Is it too facetious to suggest, 250 years after the American Revolution, that the United States might be more democratic if it were still a monarchy?

The idea that President Trump behaves like a king is well founded. The truth might be worse. The stark contrast between the devastating effects of the Jeffrey Epstein scandal on the British royal family and the apparent impunity of the Trump administration might — only half in jest — imply that “No kings” is not the best slogan for those who insist that power be held to account.

No one is likely to mistake contemporary Britain for a model democracy. Five prime ministers in the 10 years since the Brexit referendum can hardly be taken as evidence of a well-functioning polity, and much of Britain’s system of governance seems archaic and sclerotic.

And yet it is in Britain that some semblance of justice for the women and girls so ruthlessly exploited by Mr. Epstein’s network of well-connected men may be finally beginning to emerge. The sensational arrest of the former Prince Andrew, a brother of King Charles III (now pointedly referred to by the king in a statement as Andrew Mountbatten-Windsor, as though he were a distant relation rather than his mother’s much-indulged favorite son), is an event that seems, at last, appropriately scaled to the magnitude of the scandal.

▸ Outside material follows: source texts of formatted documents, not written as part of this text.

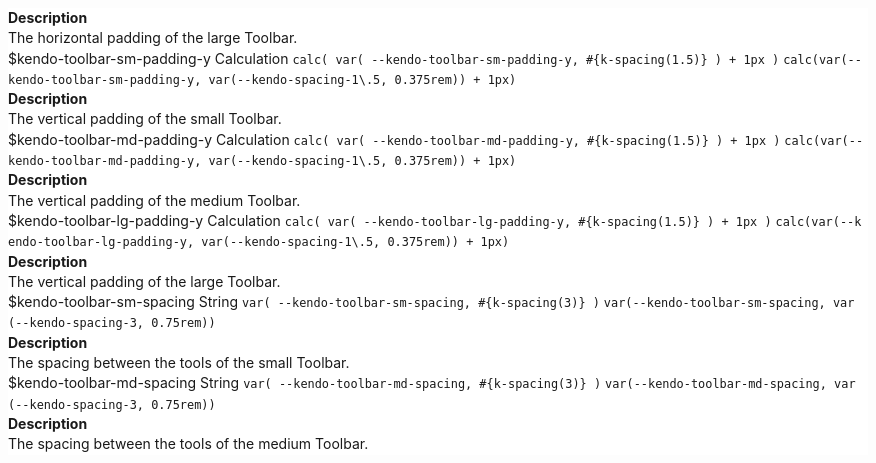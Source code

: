 <tr>
    <td colspan="4" class="theme-variables-description-container"><div><b>Description</b><div class="theme-variables-description">The horizontal padding of the large Toolbar.</div></div>
    </td>
</tr>
<tr>
    <td>$kendo-toolbar-sm-padding-y</td>
    <td>Calculation</td>
    <td><code>calc( var( --kendo-toolbar-sm-padding-y, #{k-spacing(1.5)} ) + 1px )</code></td>
    <td><code>calc(var(--kendo-toolbar-sm-padding-y, var(--kendo-spacing-1\.5, 0.375rem)) + 1px)</code></td>
</tr>
<tr>
    <td colspan="4" class="theme-variables-description-container"><div><b>Description</b><div class="theme-variables-description">The vertical padding of the small Toolbar.</div></div>
    </td>
</tr>
<tr>
    <td>$kendo-toolbar-md-padding-y</td>
    <td>Calculation</td>
    <td><code>calc( var( --kendo-toolbar-md-padding-y, #{k-spacing(1.5)} ) + 1px )</code></td>
    <td><code>calc(var(--kendo-toolbar-md-padding-y, var(--kendo-spacing-1\.5, 0.375rem)) + 1px)</code></td>
</tr>
<tr>
    <td colspan="4" class="theme-variables-description-container"><div><b>Description</b><div class="theme-variables-description">The vertical padding of the medium Toolbar.</div></div>
    </td>
</tr>
<tr>
    <td>$kendo-toolbar-lg-padding-y</td>
    <td>Calculation</td>
    <td><code>calc( var( --kendo-toolbar-lg-padding-y, #{k-spacing(1.5)} ) + 1px )</code></td>
    <td><code>calc(var(--kendo-toolbar-lg-padding-y, var(--kendo-spacing-1\.5, 0.375rem)) + 1px)</code></td>
</tr>
<tr>
    <td colspan="4" class="theme-variables-description-container"><div><b>Description</b><div class="theme-variables-description">The vertical padding of the large Toolbar.</div></div>
    </td>
</tr>
<tr>
    <td>$kendo-toolbar-sm-spacing</td>
    <td>String</td>
    <td><code>var( --kendo-toolbar-sm-spacing, #{k-spacing(3)} )</code></td>
    <td><code>var(--kendo-toolbar-sm-spacing, var(--kendo-spacing-3, 0.75rem))</code></td>
</tr>
<tr>
    <td colspan="4" class="theme-variables-description-container"><div><b>Description</b><div class="theme-variables-description">The spacing between the tools of the small Toolbar.</div></div>
    </td>
</tr>
<tr>
    <td>$kendo-toolbar-md-spacing</td>
    <td>String</td>
    <td><code>var( --kendo-toolbar-md-spacing, #{k-spacing(3)} )</code></td>
    <td><code>var(--kendo-toolbar-md-spacing, var(--kendo-spacing-3, 0.75rem))</code></td>
</tr>
<tr>
    <td colspan="4" class="theme-variables-description-container"><div><b>Description</b><div class="theme-variables-description">The spacing between the tools of the medium Toolbar.</div></div>
    </td>
</tr>
<tr>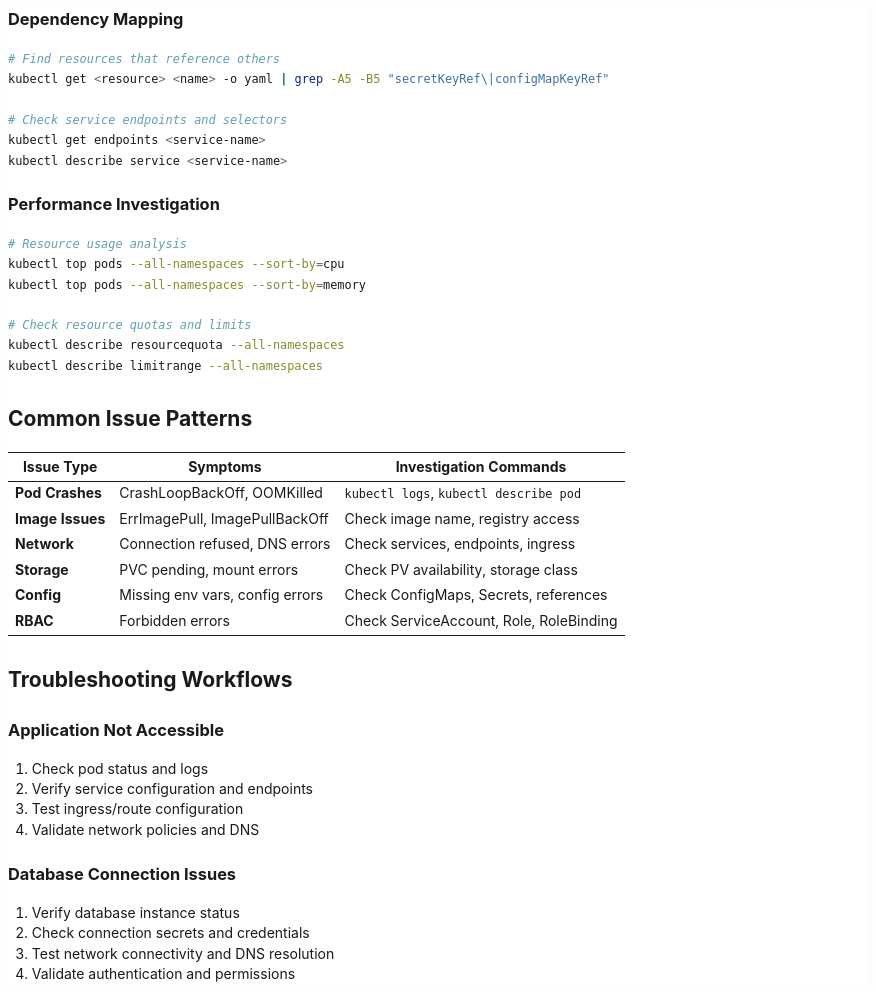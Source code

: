 ### Dependency Mapping
```bash
# Find resources that reference others
kubectl get <resource> <name> -o yaml | grep -A5 -B5 "secretKeyRef\|configMapKeyRef"

# Check service endpoints and selectors
kubectl get endpoints <service-name>
kubectl describe service <service-name>
```

### Performance Investigation
```bash
# Resource usage analysis
kubectl top pods --all-namespaces --sort-by=cpu
kubectl top pods --all-namespaces --sort-by=memory

# Check resource quotas and limits
kubectl describe resourcequota --all-namespaces
kubectl describe limitrange --all-namespaces
```

## Common Issue Patterns

| Issue Type | Symptoms | Investigation Commands |
|------------|----------|----------------------|
| **Pod Crashes** | CrashLoopBackOff, OOMKilled | `kubectl logs`, `kubectl describe pod` |
| **Image Issues** | ErrImagePull, ImagePullBackOff | Check image name, registry access |
| **Network** | Connection refused, DNS errors | Check services, endpoints, ingress |
| **Storage** | PVC pending, mount errors | Check PV availability, storage class |
| **Config** | Missing env vars, config errors | Check ConfigMaps, Secrets, references |
| **RBAC** | Forbidden errors | Check ServiceAccount, Role, RoleBinding |

## Troubleshooting Workflows

### Application Not Accessible
1. Check pod status and logs
2. Verify service configuration and endpoints  
3. Test ingress/route configuration
4. Validate network policies and DNS

### Database Connection Issues
1. Verify database instance status
2. Check connection secrets and credentials
3. Test network connectivity and DNS resolution
4. Validate authentication and permissions

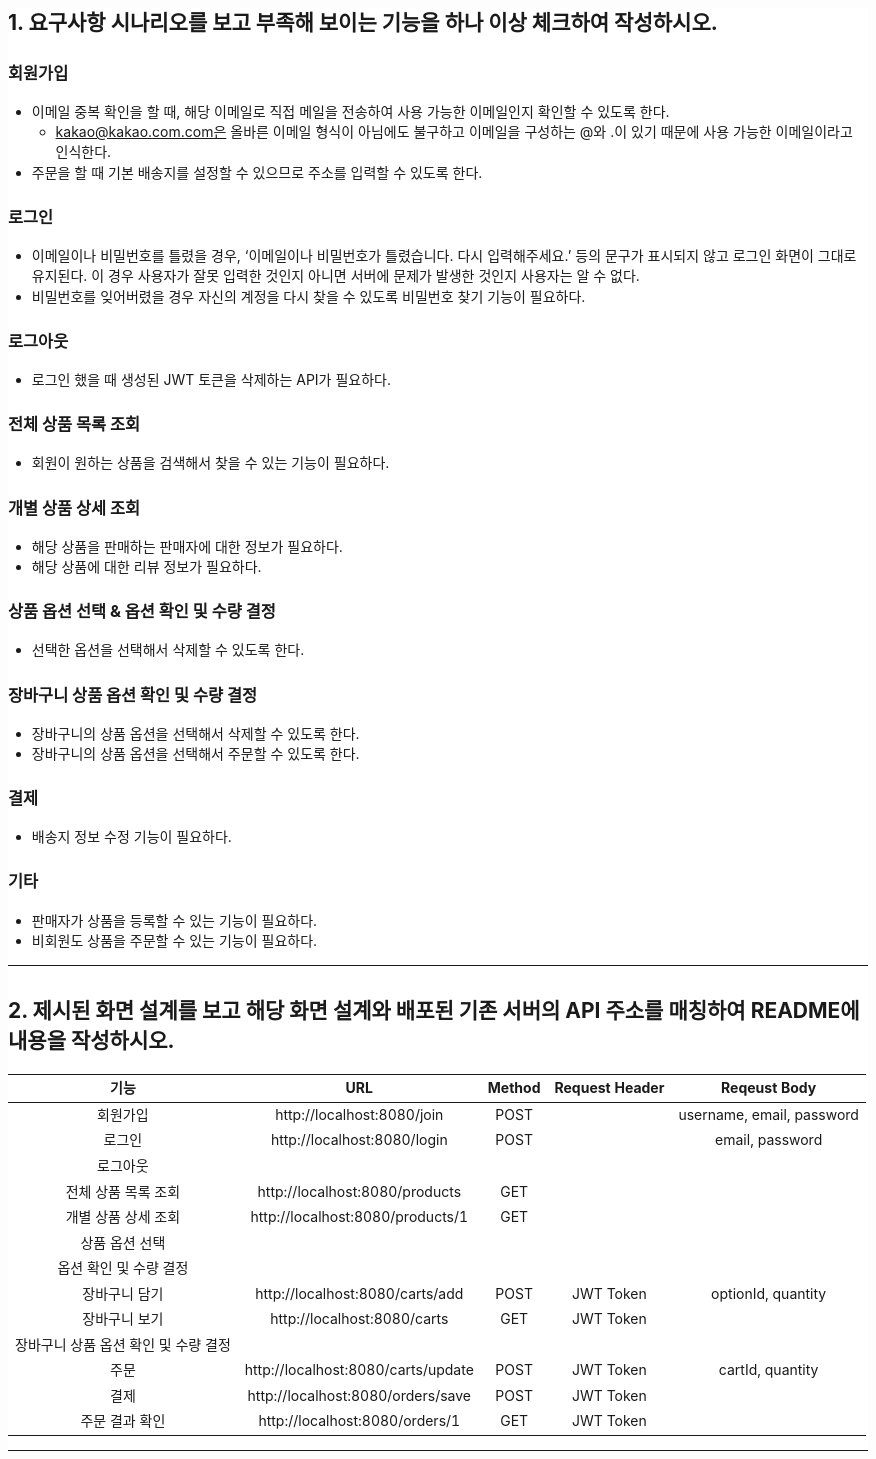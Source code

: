 ## 1. 요구사항 시나리오를 보고 부족해 보이는 기능을 하나 이상 체크하여 작성하시오.
### 회원가입
- 이메일 중복 확인을 할 때, 해당 이메일로 직접 메일을 전송하여 사용 가능한 이메일인지 확인할 수 있도록 한다.
    - kakao@kakao.com.com은 올바른 이메일 형식이 아님에도 불구하고 이메일을 구성하는 @와 .이 있기 때문에 사용 가능한 이메일이라고 인식한다.
- 주문을 할 때 기본 배송지를 설정할 수 있으므로 주소를 입력할 수 있도록 한다.
### 로그인
- 이메일이나 비밀번호를 틀렸을 경우, ‘이메일이나 비밀번호가 틀렸습니다. 다시 입력해주세요.’ 등의 문구가 표시되지 않고 로그인 화면이 그대로 유지된다. 이 경우 사용자가 잘못 입력한 것인지 아니면 서버에 문제가 발생한 것인지 사용자는 알 수 없다.
- 비밀번호를 잊어버렸을 경우 자신의 계정을 다시 찾을 수 있도록 비밀번호 찾기 기능이 필요하다.
### 로그아웃
- 로그인 했을 때 생성된 JWT 토큰을 삭제하는 API가 필요하다.
### 전체 상품 목록 조회
- 회원이 원하는 상품을 검색해서 찾을 수 있는 기능이 필요하다.
### 개별 상품 상세 조회
- 해당 상품을 판매하는 판매자에 대한 정보가 필요하다.
- 해당 상품에 대한 리뷰 정보가 필요하다.
### 상품 옵션 선택 & 옵션 확인 및 수량 결정
- 선택한 옵션을 선택해서 삭제할 수 있도록 한다.
### 장바구니 상품 옵션 확인 및 수량 결정
- 장바구니의 상품 옵션을 선택해서 삭제할 수 있도록 한다.
- 장바구니의 상품 옵션을 선택해서 주문할 수 있도록 한다.
### 결제
- 배송지 정보 수정 기능이 필요하다.
### 기타
- 판매자가 상품을 등록할 수 있는 기능이 필요하다.
- 비회원도 상품을 주문할 수 있는 기능이 필요하다.
---
## 2. 제시된 화면 설계를 보고 해당 화면 설계와 배포된 기존 서버의 API 주소를 매칭하여 README에 내용을 작성하시오.
| 기능 | URL | Method | Request Header | Reqeust Body |
| :---: | :---: | :---: | :---: | :---: |
| 회원가입 | http://localhost:8080/join | POST |  | username, email, password |
| 로그인 | http://localhost:8080/login | POST |  | email, password |
| 로그아웃 |  |  |  |  |
| 전체 상품 목록 조회 | http://localhost:8080/products | GET |  |  |
| 개별 상품 상세 조회 | http://localhost:8080/products/1 | GET |  |  |
| 상품 옵션 선택 |  |  |  |  |
| 옵션 확인 및 수량 결정 |  |  |  |  |
| 장바구니 담기 | http://localhost:8080/carts/add | POST | JWT Token | optionId, quantity |
| 장바구니 보기 | http://localhost:8080/carts | GET | JWT Token |  |
| 장바구니 상품 옵션 확인 및 수량 결정 |  |  |  |  |
| 주문 | http://localhost:8080/carts/update | POST | JWT Token | cartId, quantity |
| 결제 | http://localhost:8080/orders/save | POST | JWT Token |  |
| 주문 결과 확인 | http://localhost:8080/orders/1 | GET | JWT Token |  |
---
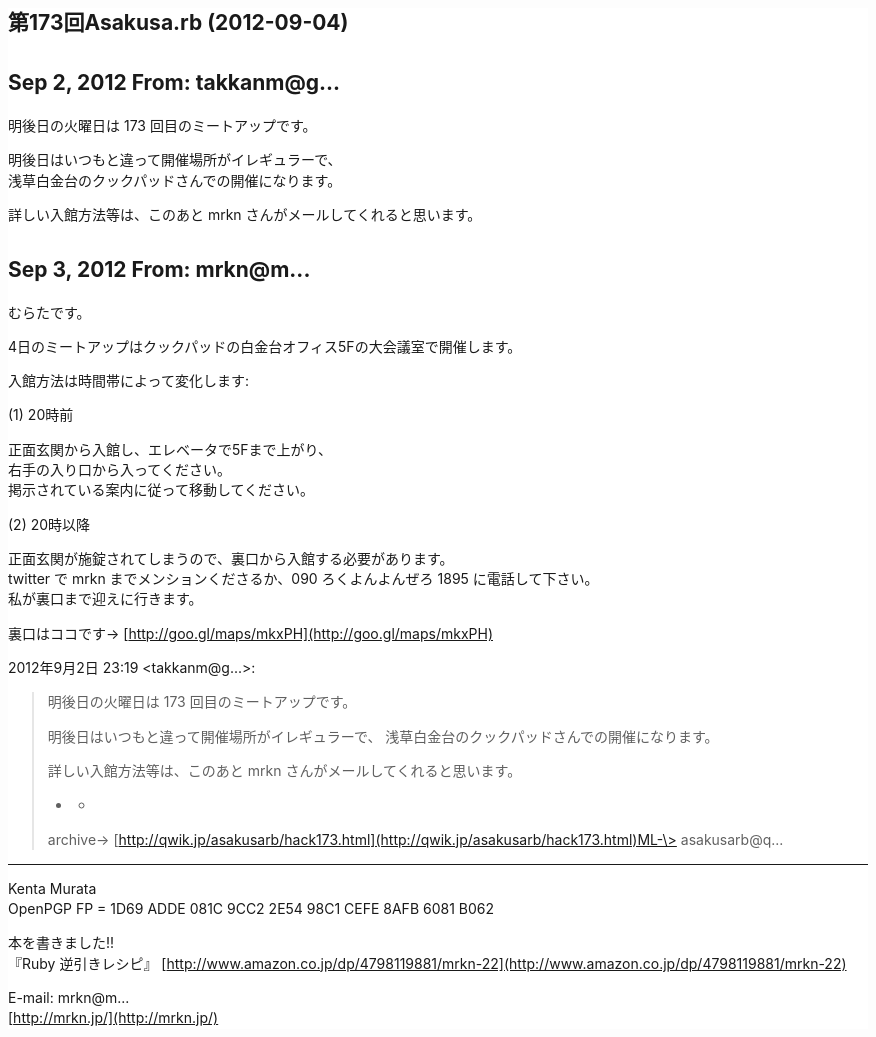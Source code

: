 ## 第173回Asakusa.rb (2012-09-04)

## Sep 2, 2012 From: takkanm@g...

明後日の火曜日は 173 回目のミートアップです。

明後日はいつもと違って開催場所がイレギュラーで、  
浅草白金台のクックパッドさんでの開催になります。

詳しい入館方法等は、このあと mrkn さんがメールしてくれると思います。

## Sep 3, 2012 From: mrkn@m...

むらたです。

4日のミートアップはクックパッドの白金台オフィス5Fの大会議室で開催します。

入館方法は時間帯によって変化します:

(1) 20時前

正面玄関から入館し、エレベータで5Fまで上がり、  
右手の入り口から入ってください。  
掲示されている案内に従って移動してください。

(2) 20時以降

正面玄関が施錠されてしまうので、裏口から入館する必要があります。  
twitter で mrkn までメンションくださるか、090 ろくよんよんぜろ 1895 に電話して下さい。  
私が裏口まで迎えに行きます。

裏口はココです→ [http://goo.gl/maps/mkxPH](http://goo.gl/maps/mkxPH)

2012年9月2日 23:19 \<takkanm@g...\>:

> 明後日の火曜日は 173 回目のミートアップです。
> 
> 明後日はいつもと違って開催場所がイレギュラーで、 浅草白金台のクックパッドさんでの開催になります。
> 
> 詳しい入館方法等は、このあと mrkn さんがメールしてくれると思います。
> 
> - -
> 
> archive-\> [http://qwik.jp/asakusarb/hack173.html](http://qwik.jp/asakusarb/hack173.html)ML-\> asakusarb@q...
* * *

Kenta Murata  
OpenPGP FP = 1D69 ADDE 081C 9CC2 2E54 98C1 CEFE 8AFB 6081 B062

本を書きました!!  
『Ruby 逆引きレシピ』 [http://www.amazon.co.jp/dp/4798119881/mrkn-22](http://www.amazon.co.jp/dp/4798119881/mrkn-22)

E-mail: mrkn@m...  
[http://mrkn.jp/](http://mrkn.jp/)
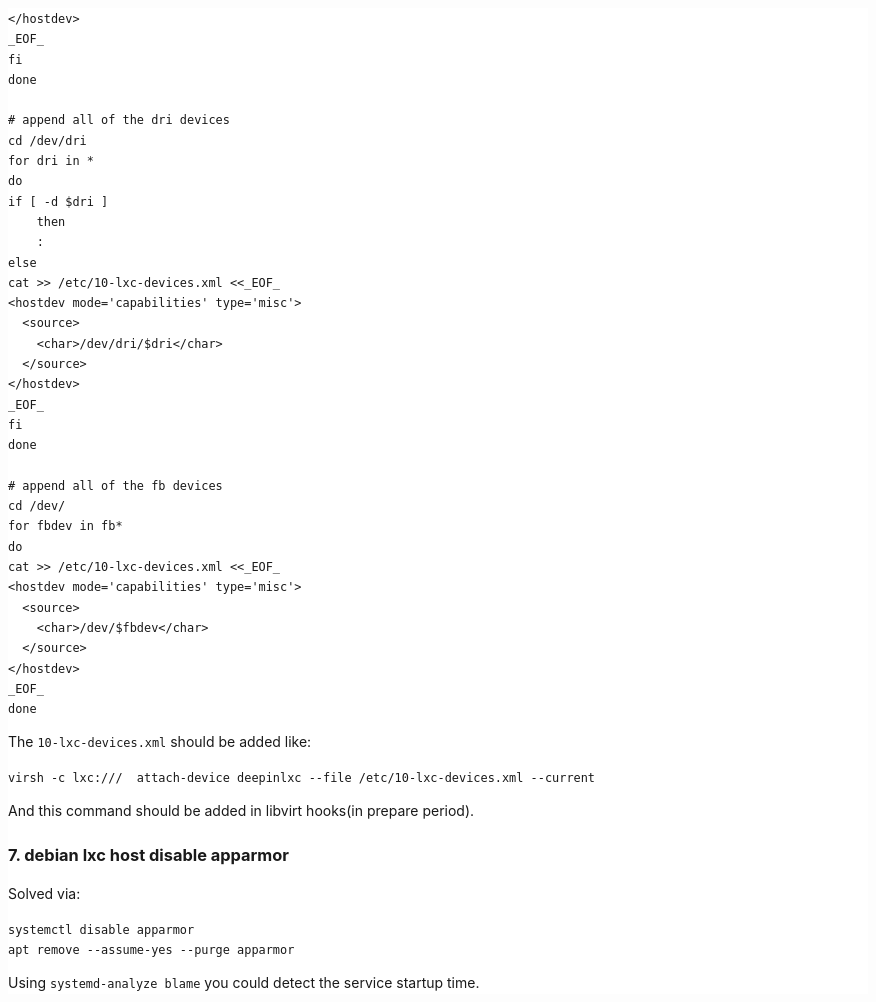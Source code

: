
```
</hostdev>
_EOF_
fi
done

# append all of the dri devices
cd /dev/dri
for dri in *
do
if [ -d $dri ] 
    then 
    :
else
cat >> /etc/10-lxc-devices.xml <<_EOF_
<hostdev mode='capabilities' type='misc'>
  <source>
    <char>/dev/dri/$dri</char>
  </source>
</hostdev>
_EOF_
fi
done

# append all of the fb devices
cd /dev/
for fbdev in fb*
do
cat >> /etc/10-lxc-devices.xml <<_EOF_
<hostdev mode='capabilities' type='misc'>
  <source>
    <char>/dev/$fbdev</char>
  </source>
</hostdev>
_EOF_
done
```
The `10-lxc-devices.xml` should be added like:    

```
virsh -c lxc:///  attach-device deepinlxc --file /etc/10-lxc-devices.xml --current
```
And this command should be added in libvirt hooks(in prepare period).

### 7. debian lxc host disable apparmor
Solved via:    

```
systemctl disable apparmor
apt remove --assume-yes --purge apparmor
```
Using `systemd-analyze blame` you could detect the service startup time.    
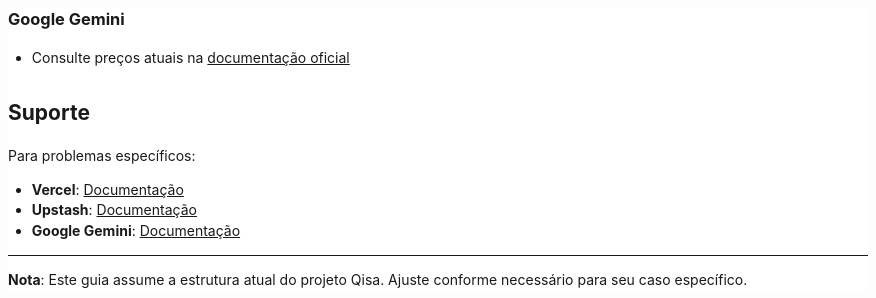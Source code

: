 ### Google Gemini
- Consulte preços atuais na [documentação oficial](https://ai.google.dev/pricing)

## Suporte

Para problemas específicos:
- **Vercel**: [Documentação](https://vercel.com/docs)
- **Upstash**: [Documentação](https://docs.upstash.com/)
- **Google Gemini**: [Documentação](https://ai.google.dev/docs)

---

**Nota**: Este guia assume a estrutura atual do projeto Qisa. Ajuste conforme necessário para seu caso específico.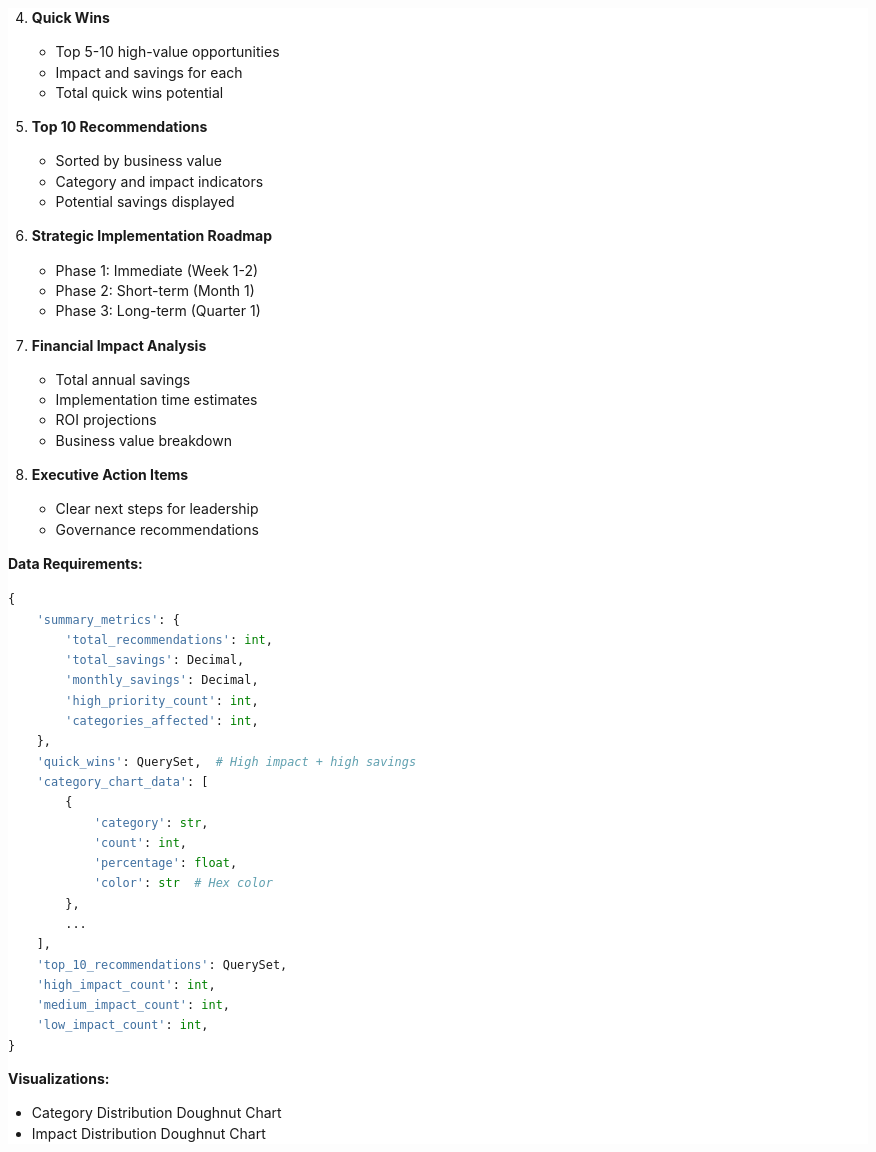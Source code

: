 4. **Quick Wins**
   - Top 5-10 high-value opportunities
   - Impact and savings for each
   - Total quick wins potential

5. **Top 10 Recommendations**
   - Sorted by business value
   - Category and impact indicators
   - Potential savings displayed

6. **Strategic Implementation Roadmap**
   - Phase 1: Immediate (Week 1-2)
   - Phase 2: Short-term (Month 1)
   - Phase 3: Long-term (Quarter 1)

7. **Financial Impact Analysis**
   - Total annual savings
   - Implementation time estimates
   - ROI projections
   - Business value breakdown

8. **Executive Action Items**
   - Clear next steps for leadership
   - Governance recommendations

**Data Requirements:**
```python
{
    'summary_metrics': {
        'total_recommendations': int,
        'total_savings': Decimal,
        'monthly_savings': Decimal,
        'high_priority_count': int,
        'categories_affected': int,
    },
    'quick_wins': QuerySet,  # High impact + high savings
    'category_chart_data': [
        {
            'category': str,
            'count': int,
            'percentage': float,
            'color': str  # Hex color
        },
        ...
    ],
    'top_10_recommendations': QuerySet,
    'high_impact_count': int,
    'medium_impact_count': int,
    'low_impact_count': int,
}
```

**Visualizations:**
- Category Distribution Doughnut Chart
- Impact Distribution Doughnut Chart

It is true, of course, that the current investigation is not focused on the accusations of sexual assault against Mr. Mountbatten-Windsor, including those made by Virginia Giuffre, who died by suicide last year. She said that she was trafficked to England by the sex offender Mr. Epstein in 2001, when she was 17, and effectively coerced into having sex with the then-prince, who has denied those allegations and any wrongdoing related to Mr. Epstein. In 2016, British police officials formally declined to open a criminal investigation into her allegations and defended that decision in a 2019 statement that read, “It was clear that any investigation into human trafficking would be largely focused on activities and relationships outside the U.K.”; therefore, the issue was not really a matter for them.

Whether this hand washing amounted, as Ms. Giuffre posted on Twitter, to corruption at the highest levels of government, it certainly smacked of a culture of deference in which treating a prince of the realm as a criminal suspect was simply unimaginable. Even after Mr. Mountbatten-Windsor had paid out an undisclosed sum to settle a civil case that Ms. Giuffre had taken against him, he retained his privileges and the sheen of invulnerability that radiated from a man who, for the first 22 years of his life, was second in the line of succession to the throne.

If, like me, you harbor an innate dislike of the whole idea of hereditary power, this was Exhibit A in your case against monarchy. Here was an elite that could get away with anything, an upper caste that had embedded itself so deeply in the institutions of a state and in a society’s habits of obsequiousness that nothing would ever knock it off its high horse.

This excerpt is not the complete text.